Migliaia di bolle aromatiche risalivano dal fondo della piccola
piscina. I cristalli vulcanici emanavano quel gentile tepore che
ben conciliava il rilassamento e scaldava al punto giusto l'acqua.
"Una vasca matrimoniale! Vi trattate bene voi Auror!"
Calvin lasciò che fossero i gesti a parlare per lui, i teneri
massaggi sulla schiena, gli abbracci rubati tra un gioco con le
bolle e l'altro, voleva che Gabe si rilassasse e dimenticasse, anche
solo per qualche ora, il suo passato e il suo futuro, in modo che
si godesse il suo presente... con lui."
"Hai sentito?" Qualcosa sembrava aver attirato l'attenzione
di Gabe a discapito di alcuni teneri baci sul lobo di un orecchio.
"Ssssssh! Non ho sentito niente..." Disse il mago sussurrando.
TUMP, TUMP, TUMP...
"Si, ho sentito dei colpi." Gabe guardò l'unica
piccola finestrella di cui era dotato il bagno in cui si trovava.

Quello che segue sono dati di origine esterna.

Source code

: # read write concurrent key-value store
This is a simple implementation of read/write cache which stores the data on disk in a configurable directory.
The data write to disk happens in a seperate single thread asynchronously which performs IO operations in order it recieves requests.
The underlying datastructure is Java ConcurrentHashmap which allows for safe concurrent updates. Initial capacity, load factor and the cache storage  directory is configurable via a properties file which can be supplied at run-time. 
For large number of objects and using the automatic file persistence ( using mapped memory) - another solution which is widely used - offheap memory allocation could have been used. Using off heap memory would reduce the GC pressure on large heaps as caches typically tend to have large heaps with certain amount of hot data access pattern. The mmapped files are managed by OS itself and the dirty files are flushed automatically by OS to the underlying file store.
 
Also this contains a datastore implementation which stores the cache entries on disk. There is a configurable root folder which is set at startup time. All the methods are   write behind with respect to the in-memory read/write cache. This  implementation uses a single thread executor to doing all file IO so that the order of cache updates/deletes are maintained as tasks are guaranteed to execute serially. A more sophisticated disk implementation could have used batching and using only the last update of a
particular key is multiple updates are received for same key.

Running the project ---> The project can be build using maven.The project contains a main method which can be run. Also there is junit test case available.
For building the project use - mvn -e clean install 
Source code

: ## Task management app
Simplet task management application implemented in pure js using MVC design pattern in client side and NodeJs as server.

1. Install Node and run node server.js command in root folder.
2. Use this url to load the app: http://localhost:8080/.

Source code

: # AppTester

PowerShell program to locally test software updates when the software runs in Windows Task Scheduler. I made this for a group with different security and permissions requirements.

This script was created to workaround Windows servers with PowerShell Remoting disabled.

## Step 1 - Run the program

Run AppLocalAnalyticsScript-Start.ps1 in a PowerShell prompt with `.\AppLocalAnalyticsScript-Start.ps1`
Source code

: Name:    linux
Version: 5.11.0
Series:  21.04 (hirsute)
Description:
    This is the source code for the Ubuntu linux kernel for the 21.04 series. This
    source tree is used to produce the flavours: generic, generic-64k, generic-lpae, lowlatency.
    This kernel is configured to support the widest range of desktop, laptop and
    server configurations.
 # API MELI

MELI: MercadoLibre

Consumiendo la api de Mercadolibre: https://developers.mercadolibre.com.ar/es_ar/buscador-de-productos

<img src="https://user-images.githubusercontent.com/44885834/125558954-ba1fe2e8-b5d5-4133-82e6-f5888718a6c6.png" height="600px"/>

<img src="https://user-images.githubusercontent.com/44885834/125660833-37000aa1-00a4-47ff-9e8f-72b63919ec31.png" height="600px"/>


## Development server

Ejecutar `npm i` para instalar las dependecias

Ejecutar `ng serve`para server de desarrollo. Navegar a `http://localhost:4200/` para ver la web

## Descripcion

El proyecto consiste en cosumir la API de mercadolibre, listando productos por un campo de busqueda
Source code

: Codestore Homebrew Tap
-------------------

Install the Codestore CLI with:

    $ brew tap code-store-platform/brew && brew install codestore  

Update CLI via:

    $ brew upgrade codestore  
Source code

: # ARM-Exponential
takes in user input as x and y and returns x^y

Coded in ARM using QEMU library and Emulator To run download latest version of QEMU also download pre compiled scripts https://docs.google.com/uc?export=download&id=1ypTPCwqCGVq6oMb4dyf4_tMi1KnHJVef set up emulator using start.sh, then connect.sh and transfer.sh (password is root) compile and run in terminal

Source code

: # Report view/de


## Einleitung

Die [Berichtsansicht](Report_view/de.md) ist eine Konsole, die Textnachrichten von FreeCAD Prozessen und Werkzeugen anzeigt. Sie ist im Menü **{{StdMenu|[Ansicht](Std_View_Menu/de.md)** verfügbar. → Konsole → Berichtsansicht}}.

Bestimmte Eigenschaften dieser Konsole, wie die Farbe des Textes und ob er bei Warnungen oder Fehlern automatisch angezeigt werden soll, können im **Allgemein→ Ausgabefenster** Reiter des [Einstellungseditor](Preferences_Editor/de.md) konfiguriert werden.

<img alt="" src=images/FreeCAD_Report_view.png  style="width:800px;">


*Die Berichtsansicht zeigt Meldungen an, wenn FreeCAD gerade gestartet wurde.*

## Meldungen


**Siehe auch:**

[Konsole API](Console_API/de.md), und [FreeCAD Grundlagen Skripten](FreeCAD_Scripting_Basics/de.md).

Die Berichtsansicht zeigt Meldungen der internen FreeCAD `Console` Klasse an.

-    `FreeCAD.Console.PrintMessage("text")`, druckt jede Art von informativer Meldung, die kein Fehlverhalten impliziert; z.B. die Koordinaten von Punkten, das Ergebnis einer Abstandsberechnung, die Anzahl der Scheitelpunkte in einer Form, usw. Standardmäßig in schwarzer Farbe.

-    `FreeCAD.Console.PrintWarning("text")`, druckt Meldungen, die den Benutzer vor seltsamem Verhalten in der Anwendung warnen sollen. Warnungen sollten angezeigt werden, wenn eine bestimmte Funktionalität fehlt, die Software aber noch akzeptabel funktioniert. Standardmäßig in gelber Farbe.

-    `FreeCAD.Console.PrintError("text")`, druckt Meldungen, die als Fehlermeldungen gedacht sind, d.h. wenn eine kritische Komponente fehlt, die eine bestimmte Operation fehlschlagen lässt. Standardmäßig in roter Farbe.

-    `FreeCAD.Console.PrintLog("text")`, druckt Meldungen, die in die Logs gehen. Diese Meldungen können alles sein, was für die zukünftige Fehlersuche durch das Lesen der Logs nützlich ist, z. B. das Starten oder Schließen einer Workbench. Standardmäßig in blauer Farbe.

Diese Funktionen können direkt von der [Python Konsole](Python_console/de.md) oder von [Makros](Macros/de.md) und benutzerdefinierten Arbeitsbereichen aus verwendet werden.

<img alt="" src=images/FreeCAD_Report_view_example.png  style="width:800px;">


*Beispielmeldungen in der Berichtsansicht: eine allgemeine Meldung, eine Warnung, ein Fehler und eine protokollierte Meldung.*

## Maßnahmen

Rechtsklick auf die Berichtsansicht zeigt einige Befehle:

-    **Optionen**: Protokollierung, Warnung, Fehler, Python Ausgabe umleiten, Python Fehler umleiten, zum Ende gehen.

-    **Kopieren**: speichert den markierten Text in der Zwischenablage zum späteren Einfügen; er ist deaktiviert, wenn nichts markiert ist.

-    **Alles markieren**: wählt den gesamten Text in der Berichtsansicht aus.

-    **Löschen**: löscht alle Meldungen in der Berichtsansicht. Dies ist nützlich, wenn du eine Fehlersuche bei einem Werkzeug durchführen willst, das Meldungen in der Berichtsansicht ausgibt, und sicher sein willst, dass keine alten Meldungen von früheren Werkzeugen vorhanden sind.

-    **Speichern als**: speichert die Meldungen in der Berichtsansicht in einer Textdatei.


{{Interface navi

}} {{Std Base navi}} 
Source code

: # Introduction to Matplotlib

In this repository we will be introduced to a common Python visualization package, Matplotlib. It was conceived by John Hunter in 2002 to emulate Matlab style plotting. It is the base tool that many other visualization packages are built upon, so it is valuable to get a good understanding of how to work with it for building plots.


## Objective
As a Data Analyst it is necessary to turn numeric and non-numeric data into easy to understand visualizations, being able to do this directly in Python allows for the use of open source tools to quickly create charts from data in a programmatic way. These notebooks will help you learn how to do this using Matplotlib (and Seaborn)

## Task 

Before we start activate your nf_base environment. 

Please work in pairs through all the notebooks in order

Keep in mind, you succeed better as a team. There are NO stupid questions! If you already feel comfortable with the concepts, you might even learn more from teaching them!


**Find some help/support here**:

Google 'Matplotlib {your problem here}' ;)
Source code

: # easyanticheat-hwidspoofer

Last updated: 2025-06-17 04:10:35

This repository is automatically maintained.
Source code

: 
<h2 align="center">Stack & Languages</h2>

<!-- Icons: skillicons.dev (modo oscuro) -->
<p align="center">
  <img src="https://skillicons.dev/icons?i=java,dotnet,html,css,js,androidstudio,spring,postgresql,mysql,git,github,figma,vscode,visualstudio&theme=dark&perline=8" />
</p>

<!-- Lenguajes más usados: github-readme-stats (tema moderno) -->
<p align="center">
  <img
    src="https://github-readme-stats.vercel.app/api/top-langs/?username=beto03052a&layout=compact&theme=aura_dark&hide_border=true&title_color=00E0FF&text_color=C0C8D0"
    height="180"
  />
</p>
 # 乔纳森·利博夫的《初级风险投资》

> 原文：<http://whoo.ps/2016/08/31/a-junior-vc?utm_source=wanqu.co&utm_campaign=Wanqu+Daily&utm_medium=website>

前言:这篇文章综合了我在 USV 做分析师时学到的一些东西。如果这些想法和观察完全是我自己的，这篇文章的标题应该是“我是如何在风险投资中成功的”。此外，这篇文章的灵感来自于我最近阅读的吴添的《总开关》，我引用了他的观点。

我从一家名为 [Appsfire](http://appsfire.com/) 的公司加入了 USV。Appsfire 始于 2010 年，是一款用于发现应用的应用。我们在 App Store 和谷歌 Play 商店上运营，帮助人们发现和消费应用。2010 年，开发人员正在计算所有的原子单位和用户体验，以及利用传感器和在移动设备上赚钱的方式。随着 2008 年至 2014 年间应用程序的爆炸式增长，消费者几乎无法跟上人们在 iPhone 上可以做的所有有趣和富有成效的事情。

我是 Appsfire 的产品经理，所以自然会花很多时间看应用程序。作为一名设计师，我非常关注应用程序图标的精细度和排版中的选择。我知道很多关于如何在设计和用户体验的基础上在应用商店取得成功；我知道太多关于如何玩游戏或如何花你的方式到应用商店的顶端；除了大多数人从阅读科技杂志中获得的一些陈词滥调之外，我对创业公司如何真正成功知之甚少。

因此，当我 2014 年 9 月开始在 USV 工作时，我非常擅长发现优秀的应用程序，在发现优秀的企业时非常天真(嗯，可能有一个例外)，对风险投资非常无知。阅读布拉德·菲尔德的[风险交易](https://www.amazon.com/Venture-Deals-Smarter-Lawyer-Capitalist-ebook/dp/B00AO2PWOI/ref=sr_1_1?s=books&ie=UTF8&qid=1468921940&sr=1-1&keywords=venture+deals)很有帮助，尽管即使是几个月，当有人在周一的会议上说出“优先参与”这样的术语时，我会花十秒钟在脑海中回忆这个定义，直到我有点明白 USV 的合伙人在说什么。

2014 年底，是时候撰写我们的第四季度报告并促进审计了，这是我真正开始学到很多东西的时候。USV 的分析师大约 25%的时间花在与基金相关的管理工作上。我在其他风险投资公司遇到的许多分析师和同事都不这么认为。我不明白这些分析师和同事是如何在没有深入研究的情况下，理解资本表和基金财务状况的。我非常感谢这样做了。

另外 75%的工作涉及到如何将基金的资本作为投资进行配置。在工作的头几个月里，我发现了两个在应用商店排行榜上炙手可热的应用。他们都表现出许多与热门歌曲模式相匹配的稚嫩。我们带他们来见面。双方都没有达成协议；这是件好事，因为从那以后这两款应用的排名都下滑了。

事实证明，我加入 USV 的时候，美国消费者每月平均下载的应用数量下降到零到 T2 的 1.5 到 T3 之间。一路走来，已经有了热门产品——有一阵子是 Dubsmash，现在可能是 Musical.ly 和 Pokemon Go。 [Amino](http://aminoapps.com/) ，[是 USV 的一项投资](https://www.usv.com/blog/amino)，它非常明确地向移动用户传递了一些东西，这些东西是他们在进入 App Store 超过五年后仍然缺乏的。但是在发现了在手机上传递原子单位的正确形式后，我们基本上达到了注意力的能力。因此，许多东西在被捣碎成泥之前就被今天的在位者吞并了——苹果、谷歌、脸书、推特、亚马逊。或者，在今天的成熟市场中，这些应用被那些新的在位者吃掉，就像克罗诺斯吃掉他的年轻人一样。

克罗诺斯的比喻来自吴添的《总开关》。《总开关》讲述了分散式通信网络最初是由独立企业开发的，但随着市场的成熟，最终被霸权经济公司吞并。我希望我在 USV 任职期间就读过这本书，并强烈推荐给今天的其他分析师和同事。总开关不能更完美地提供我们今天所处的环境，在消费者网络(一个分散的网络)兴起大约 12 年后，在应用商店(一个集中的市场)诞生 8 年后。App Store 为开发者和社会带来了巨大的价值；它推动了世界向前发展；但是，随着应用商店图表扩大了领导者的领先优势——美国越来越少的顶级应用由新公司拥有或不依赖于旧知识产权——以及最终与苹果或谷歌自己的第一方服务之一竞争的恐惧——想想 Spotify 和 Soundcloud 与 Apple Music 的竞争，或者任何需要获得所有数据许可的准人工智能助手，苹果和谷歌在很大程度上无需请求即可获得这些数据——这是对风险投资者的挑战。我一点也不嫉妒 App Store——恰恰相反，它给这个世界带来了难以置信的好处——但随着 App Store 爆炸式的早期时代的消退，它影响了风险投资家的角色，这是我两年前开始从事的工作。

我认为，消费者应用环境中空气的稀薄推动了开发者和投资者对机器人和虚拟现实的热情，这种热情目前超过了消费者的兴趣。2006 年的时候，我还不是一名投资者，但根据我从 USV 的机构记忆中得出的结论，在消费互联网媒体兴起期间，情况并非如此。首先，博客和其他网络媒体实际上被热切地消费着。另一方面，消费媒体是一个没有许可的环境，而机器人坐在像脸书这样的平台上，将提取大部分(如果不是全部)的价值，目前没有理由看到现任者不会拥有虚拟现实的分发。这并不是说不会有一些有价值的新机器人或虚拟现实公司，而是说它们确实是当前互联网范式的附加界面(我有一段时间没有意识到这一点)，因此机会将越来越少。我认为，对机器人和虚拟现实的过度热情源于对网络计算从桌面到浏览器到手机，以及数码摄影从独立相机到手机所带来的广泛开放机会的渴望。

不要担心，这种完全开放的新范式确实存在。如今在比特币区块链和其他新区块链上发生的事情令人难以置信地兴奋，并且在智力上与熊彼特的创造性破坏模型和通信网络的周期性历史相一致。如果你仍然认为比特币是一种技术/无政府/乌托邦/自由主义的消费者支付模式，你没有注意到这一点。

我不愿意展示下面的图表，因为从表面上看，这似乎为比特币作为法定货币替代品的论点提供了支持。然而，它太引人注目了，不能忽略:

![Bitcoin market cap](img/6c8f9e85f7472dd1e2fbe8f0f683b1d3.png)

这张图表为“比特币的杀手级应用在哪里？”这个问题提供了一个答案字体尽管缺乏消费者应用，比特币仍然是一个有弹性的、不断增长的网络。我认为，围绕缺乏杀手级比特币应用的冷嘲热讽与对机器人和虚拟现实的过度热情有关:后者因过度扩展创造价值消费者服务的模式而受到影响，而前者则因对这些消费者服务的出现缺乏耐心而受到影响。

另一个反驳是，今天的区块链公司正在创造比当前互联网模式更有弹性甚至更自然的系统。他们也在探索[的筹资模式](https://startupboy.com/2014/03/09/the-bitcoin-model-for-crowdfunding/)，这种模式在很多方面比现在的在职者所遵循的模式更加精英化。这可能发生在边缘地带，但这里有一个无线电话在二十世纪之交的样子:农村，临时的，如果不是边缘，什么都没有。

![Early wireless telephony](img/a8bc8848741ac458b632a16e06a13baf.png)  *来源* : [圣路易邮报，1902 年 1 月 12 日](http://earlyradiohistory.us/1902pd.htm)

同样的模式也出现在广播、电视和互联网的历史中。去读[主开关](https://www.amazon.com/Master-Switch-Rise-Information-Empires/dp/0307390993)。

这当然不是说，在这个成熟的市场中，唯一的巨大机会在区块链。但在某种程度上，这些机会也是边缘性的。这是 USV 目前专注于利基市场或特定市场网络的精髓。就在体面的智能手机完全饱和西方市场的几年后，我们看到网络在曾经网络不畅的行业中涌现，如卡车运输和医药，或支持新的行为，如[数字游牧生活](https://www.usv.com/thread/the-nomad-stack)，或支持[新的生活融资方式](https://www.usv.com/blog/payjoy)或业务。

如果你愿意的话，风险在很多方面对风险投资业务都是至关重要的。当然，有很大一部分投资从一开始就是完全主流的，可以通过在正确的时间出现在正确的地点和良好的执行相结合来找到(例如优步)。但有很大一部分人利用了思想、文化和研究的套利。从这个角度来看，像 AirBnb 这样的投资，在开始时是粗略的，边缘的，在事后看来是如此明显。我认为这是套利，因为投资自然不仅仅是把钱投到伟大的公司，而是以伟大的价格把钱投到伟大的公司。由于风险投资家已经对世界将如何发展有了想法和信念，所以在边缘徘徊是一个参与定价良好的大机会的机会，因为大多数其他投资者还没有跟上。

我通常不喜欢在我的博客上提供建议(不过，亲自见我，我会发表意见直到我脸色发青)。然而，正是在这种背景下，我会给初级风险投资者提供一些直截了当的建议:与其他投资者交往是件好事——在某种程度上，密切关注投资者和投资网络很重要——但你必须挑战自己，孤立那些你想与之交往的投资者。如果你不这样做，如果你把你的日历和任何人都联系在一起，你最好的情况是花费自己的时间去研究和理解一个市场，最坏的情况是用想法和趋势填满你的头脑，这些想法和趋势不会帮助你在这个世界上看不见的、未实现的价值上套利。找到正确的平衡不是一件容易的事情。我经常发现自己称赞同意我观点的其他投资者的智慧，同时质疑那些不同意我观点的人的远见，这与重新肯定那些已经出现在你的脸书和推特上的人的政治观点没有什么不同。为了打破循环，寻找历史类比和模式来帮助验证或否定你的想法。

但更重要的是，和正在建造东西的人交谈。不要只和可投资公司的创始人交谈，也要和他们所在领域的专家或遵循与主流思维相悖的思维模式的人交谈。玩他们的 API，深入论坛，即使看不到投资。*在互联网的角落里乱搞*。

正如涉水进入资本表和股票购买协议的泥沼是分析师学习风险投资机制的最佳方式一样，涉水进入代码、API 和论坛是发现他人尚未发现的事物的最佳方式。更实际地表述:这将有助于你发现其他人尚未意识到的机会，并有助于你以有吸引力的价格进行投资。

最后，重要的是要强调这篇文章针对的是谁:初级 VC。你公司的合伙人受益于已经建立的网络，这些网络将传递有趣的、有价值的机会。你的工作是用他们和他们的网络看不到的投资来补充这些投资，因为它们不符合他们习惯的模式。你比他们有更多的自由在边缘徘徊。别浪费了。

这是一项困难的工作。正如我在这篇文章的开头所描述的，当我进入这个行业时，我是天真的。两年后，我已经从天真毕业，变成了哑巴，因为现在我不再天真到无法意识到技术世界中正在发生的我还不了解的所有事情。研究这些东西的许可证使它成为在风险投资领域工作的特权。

Una piccola apertura sull'esterno, situata molto in alto.
Calvin non voleva crederci. Era riuscito ad avere per sé
la sua Gabe e...
Gabe si distraeva.
"Si, guarda, lassù! C'è qualcuno che bussa a
quella finestra."
"Lascia perdere, sarà un elfo domestico in vena di scherzi."
"Ti dico che c'è qualcuno che.... " Fu in quel
momento che Gabe percepì una voce nella sua mente. Era una
voce stridula e fiera allo stesso momento, una voce che... cheideva
di entrare.
Clvin aveva sentito il rumore, ma aveva deciso di ignorarlo. Poi
aveva sentito uno stridulo verso di civetta e aveva guardato Gabe.
Gabe guardò Calvin e tutti e due esclamarono "E' una
civetta!"
Sicuramente c'era una lettera per uno di loro due.
Gabe si concentrò e chiese al mago di tacere, poi emise dei
suoni molto simili al verso appena sentito. La civetta, da dietro
la finestra, le rispose.
"Mi ha detto che è una lettera per me, spedita da Vibroso.
Sembra qualcosa d'importante."
Calvin si rassegnò. Uscì dalla vasca e si avviò
ad aprire la finestra.
*****
La magia era rotta, ormai. La lettera nelle mani di Gabe stava
gocciolando dell'acqua e del vapore che si stava condensando e tremava
seguendo il movimento incontrollato delle dita della maga.
Calvin sapeva cosa sarebbe successo, e cerco' di arginare i danni,
ma Gabe fu piu' veloce e sbotto' con una furia che neppure il mago
irlandese sapeva esistesse.
"Come si permette Garrod di farmi questo?" urlo' Gabe
appallottolando con rabbia la lettera. "L'anno scolastico passato
e' finito in maniera tragica e adesso ne stiamo per cominciare un
altro in modo ancora peggiore!"
Calvin si avvicino' a Gabe con cautela.
"Solo perche' una serie di elfi fanno sciopero, perche' DeSpion
non ha avuto remore a mettere da parte uno studente, solo perche'
c'e' da finire di costruire un castello forse troppo ambizioso,
deve rovinare la *mia vacanza*?!!" Il tono di Gabe era furioso.
"Non ho mai fatto una vacanza in dieci anni! Sono sempre stata
al suo fianco per tentare di far riaprire Bubblewoods, girando per
mesi per i ministeri di mezzo mondo, andando a supplicare i maghi
di tutta Italia per avere il loro supporto... Ho dato il mio sangue
a questa Scuola e non posso neppure stare tranquilla per qualche
giorno?"
Calvin, mentre Gabe urlava le sue parole di rabbia, l'aveva afferrata
per le spalle, l'aveva girata dolcemente verso di se', l'aveva abbracciata
e adesso le poso' un dito sulle labbra per non farla continuare.
"Basta..." mormoro'.
Gabe sospiro' a lungo guardandolo e lentamente la furia si trasformo'
in rabbia repressa.
"Adesso che ti sei sfogata..." disse Calvin. "Cosa
vuoi fare?"
La maga abbasso' gli occhi. "Andro' a Bubblewoods, ovviamente",
mormoro'. "Hanno bisogno di me e non li posso certo abbandonare."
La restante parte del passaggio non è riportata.